Conséquences des séparations parentales sur les enfants : l’UNAF défend un financement pérenne pour les dispositifs de soutien à la parentalité

07/11/2017

L’avis sur les conséquences des séparations parentales sur les enfants a été adopté par les membres de l’Assemblée plénière du CESE le 24 octobre 2017, en présence de Geneviève Avenard, Défenseure des enfants (+ Lire). En effet, le CESE s’était saisi au printemps dernier de cette problématique, dans le cadre d’un partenariat avec l’institution du Défenseur des droits.
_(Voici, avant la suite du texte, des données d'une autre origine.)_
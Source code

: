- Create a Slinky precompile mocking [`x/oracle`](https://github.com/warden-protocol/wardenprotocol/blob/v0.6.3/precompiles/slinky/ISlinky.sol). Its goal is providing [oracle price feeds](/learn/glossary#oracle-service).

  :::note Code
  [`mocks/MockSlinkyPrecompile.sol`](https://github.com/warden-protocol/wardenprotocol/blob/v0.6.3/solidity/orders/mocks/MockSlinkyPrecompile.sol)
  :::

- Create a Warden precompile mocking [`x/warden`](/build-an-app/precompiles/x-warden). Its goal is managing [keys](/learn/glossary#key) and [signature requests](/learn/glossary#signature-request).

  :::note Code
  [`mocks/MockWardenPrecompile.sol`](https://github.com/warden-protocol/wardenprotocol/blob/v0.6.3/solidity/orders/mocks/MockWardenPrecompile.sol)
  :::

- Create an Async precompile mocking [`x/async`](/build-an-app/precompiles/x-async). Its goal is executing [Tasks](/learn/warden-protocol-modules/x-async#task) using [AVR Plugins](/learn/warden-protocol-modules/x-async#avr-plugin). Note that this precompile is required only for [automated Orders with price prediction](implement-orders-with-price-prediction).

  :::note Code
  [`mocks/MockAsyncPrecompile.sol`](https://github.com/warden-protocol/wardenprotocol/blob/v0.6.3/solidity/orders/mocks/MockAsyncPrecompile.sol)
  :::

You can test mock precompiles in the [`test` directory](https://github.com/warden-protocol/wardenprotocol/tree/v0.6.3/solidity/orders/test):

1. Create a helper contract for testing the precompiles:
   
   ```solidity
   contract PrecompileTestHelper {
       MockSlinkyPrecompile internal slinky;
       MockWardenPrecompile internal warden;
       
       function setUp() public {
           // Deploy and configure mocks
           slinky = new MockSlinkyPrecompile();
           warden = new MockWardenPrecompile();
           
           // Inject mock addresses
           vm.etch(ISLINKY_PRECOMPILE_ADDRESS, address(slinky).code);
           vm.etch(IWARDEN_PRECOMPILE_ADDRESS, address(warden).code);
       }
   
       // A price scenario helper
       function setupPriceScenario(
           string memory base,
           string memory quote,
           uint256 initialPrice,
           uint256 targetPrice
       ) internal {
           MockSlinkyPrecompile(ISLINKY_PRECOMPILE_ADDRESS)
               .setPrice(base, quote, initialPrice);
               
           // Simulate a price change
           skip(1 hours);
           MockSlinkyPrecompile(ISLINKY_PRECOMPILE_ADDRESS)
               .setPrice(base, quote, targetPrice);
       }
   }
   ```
Les travaux menés par la section des affaires sociales et de la santé, présidée par Aminata Koné, administratrice de l’Unaf, ont été salués par les différents groupes qui ont successivement pris la parole lors de l’assemblée plénière, en indiquant unanimement leur volonté de voter l’avis.

Marie-Andrée Blanc, Présidente de l’UNAF, a particulièrement appuyé par ses propos, au nom du groupe de l’UNAF, la nécessité de soutenir les dispositifs de soutien à la parentalité dans le contexte de la séparation : l’activité des services de médiation familiale et des espaces de rencontre n’étant toujours pas pérennes aujourd’hui.
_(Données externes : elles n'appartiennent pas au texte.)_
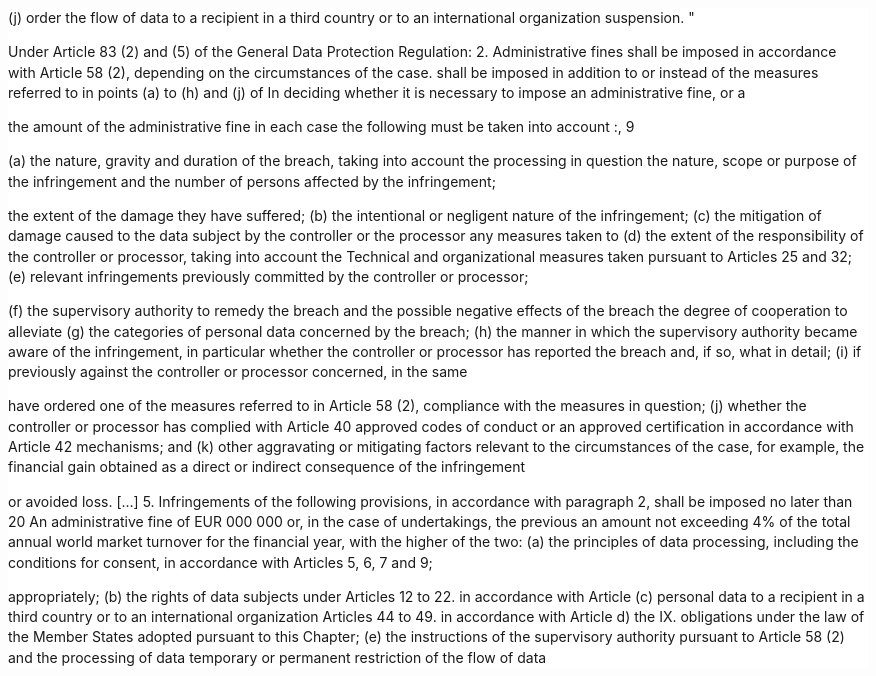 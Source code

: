 (j) order the flow of data to a recipient in a third country or to an international organization
suspension. "

Under Article 83 (2) and (5) of the General Data Protection Regulation:
2. Administrative fines shall be imposed in accordance with Article 58 (2), depending on the circumstances of the case.
shall be imposed in addition to or instead of the measures referred to in points (a) to (h) and (j) of
In deciding whether it is necessary to impose an administrative fine, or a

the amount of the administrative fine in each case
the following must be taken into account :, 9

(a) the nature, gravity and duration of the breach, taking into account the processing in question
the nature, scope or purpose of the infringement and the number of persons affected by the infringement;

the extent of the damage they have suffered;
(b) the intentional or negligent nature of the infringement;
(c) the mitigation of damage caused to the data subject by the controller or the processor
any measures taken to
(d) the extent of the responsibility of the controller or processor, taking into account the
Technical and organizational measures taken pursuant to Articles 25 and 32;
(e) relevant infringements previously committed by the controller or processor;

(f) the supervisory authority to remedy the breach and the possible negative effects of the breach
the degree of cooperation to alleviate
(g) the categories of personal data concerned by the breach;
(h) the manner in which the supervisory authority became aware of the infringement, in particular
whether the controller or processor has reported the breach and, if so, what
in detail;
(i) if previously against the controller or processor concerned, in the same

have ordered one of the measures referred to in Article 58 (2),
compliance with the measures in question;
(j) whether the controller or processor has complied with Article 40
approved codes of conduct or an approved certification in accordance with Article 42
mechanisms; and
(k) other aggravating or mitigating factors relevant to the circumstances of the case,
for example, the financial gain obtained as a direct or indirect consequence of the infringement

or avoided loss.
\[…\]
5. Infringements of the following provisions, in accordance with paragraph 2, shall be imposed no later than 20
An administrative fine of EUR 000 000 or, in the case of undertakings, the previous
an amount not exceeding 4% of the total annual world market turnover for the financial year,
with the higher of the two:
(a) the principles of data processing, including the conditions for consent, in accordance with Articles 5, 6, 7 and 9;

appropriately;
(b) the rights of data subjects under Articles 12 to 22. in accordance with Article
(c) personal data to a recipient in a third country or to an international organization
Articles 44 to 49. in accordance with Article
d) the IX. obligations under the law of the Member States adopted pursuant to this Chapter;
(e) the instructions of the supervisory authority pursuant to Article 58 (2) and the processing of data
temporary or permanent restriction of the flow of data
En préparation de la rédaction de cet avis, l’Unaf avait été auditionnée par les rapporteures Pascale Coton et Geneviève Roy, le 5 juillet 2017, dans le cadre d’un entretien privé. L’intervention de Marie-Andrée Blanc s’inscrit dans la continuité du plaidoyer porté par l’Unaf durant son audition. Celui-ci avait été nourri en amont des expériences de terrain des UDAF participant au Groupe de travail national ad hoc.

A la lumière des nombreuses propositions qui ressortent de l’avis, comme le fait de développer et de coordonner des études scientifiques pour mieux connaître les effets des séparations sur la vie des enfants, consacrer une circulaire spécifique à l’exercice de la coparentalité dans les relations avec l’école ou encore se donner les moyens de veiller plus efficacement au respect des besoins fondamentaux des enfants, nous pouvons être satisfaits que l’Unaf ait été pleinement entendue

La proposition qui a été très largement mentionnée par les groupes qui ont pris la parole a été celle concernant l’établissement d’un « plan de coparentalité » qui pourrait justement être plus protecteur des besoins des enfants. Le CESE souhaiterait que ce plan soit complété et signé par les parents sur la base d’une trame, qu’il puisse être diffusé très largement via les mairies, les CAF, les tribunaux, les structures d’accueil de la petite enfance, etc.

L’Unaf, en lien avec les Udaf membres des groupes de travail dédiés à la médiation familiale et aux espaces de rencontre, suivra de près dans les mois prochains les suites données à l’avis du CESE.